Stablecoin-Kartenausgaben erreichten im Juli 1,03 Milliarden US-Dollar – ein Plus von 16 % gegenüber Juni und 200 % im Jahresvergleich. Allein im letzten Monat wurden über 10 Millionen Käufe mit Stablecoin-Karten getätigt.
Auch die Zusammensetzung hat sich erheblich verändert. $USDC und USDT machen nun 84 % der Ausgaben für Krypto-Karten aus: Der Anteil von USDC stieg im vergangenen Jahr von 48 % auf 58 %, während USDT von 7 % auf 26 % zulegte. EURe, das durch den Euro gedeckt ist, sank derweil von 88 % des Volumens Anfang 2024 auf nur noch 2 %.

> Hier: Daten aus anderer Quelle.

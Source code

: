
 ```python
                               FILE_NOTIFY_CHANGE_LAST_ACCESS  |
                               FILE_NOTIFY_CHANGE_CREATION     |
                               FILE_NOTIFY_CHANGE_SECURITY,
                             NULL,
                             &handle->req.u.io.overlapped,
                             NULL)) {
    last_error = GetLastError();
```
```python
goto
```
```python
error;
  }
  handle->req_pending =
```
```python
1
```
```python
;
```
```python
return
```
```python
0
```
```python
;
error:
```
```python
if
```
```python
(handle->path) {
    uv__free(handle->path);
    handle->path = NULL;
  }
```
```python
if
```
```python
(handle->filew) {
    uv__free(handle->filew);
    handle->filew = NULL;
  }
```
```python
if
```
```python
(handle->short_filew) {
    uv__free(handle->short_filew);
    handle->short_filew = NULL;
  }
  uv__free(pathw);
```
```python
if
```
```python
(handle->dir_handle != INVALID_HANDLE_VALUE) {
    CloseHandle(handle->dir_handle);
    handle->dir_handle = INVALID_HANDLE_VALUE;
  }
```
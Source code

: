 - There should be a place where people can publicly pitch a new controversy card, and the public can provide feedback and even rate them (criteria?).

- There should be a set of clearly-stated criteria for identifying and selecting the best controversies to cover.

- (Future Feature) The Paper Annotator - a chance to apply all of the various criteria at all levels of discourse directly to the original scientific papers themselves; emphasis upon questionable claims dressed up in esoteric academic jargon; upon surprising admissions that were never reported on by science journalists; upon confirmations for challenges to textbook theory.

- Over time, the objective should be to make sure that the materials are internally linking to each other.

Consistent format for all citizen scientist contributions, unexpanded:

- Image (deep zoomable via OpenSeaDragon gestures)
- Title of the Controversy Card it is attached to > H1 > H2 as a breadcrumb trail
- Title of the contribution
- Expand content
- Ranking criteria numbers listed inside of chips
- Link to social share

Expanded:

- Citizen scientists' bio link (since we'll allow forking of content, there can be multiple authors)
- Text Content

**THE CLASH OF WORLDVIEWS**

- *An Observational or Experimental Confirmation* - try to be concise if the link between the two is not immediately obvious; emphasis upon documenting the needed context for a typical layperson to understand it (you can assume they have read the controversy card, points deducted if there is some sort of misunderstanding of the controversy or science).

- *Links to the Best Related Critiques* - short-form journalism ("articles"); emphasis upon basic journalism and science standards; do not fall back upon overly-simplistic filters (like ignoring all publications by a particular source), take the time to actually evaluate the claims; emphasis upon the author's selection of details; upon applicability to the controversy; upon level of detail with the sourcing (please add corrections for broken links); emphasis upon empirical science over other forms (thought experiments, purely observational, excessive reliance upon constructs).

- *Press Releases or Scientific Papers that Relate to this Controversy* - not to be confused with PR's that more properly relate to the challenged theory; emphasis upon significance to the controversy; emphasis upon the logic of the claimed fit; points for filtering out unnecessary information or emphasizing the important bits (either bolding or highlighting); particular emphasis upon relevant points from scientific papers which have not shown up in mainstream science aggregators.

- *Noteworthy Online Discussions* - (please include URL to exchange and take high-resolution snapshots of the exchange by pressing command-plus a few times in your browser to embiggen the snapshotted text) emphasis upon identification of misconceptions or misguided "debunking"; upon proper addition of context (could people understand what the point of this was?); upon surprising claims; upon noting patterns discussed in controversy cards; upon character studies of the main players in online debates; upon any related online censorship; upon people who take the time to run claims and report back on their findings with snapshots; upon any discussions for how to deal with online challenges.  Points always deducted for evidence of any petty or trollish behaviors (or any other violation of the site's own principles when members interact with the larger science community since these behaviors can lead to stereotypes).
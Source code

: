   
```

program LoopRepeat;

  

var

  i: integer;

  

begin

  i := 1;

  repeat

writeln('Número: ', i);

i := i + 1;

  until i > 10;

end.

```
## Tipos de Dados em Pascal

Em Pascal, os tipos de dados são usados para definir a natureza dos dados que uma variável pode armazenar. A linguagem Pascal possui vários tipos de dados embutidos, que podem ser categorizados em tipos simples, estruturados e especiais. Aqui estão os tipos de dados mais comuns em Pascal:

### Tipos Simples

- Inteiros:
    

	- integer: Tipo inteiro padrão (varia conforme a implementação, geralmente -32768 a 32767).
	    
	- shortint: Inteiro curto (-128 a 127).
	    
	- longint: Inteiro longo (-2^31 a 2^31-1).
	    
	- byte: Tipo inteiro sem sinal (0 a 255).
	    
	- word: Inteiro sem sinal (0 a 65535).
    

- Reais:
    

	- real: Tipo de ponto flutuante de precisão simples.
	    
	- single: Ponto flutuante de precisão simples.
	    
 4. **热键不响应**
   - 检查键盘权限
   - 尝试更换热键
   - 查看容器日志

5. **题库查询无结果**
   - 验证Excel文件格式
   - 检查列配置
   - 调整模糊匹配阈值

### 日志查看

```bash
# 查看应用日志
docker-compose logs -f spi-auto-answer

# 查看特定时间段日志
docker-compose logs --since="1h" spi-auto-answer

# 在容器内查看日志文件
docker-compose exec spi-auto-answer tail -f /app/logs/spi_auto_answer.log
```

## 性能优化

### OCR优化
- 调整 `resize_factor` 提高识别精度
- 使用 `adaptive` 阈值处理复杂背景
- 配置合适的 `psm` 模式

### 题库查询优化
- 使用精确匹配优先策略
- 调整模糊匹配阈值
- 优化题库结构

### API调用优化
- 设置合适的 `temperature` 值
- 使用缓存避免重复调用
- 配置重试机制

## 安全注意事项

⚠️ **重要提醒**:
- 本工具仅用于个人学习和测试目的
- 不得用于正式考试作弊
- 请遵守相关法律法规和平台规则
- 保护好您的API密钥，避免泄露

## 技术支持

Stablecoin-Zahlungen stärken die Dollar-Dominanz – sie schaffen keine wirklich multi-währungsfähige Alternative. Liquidität, Akzeptanz und der Zugang zu digitalen Dollar scheinen für Nutzer in ihrer lokalen Währung wichtiger zu sein als die reine Bezeichnung der Währung, insbesondere beim grenzüberschreitenden Einkauf und in Märkten mit schwächeren Währungen.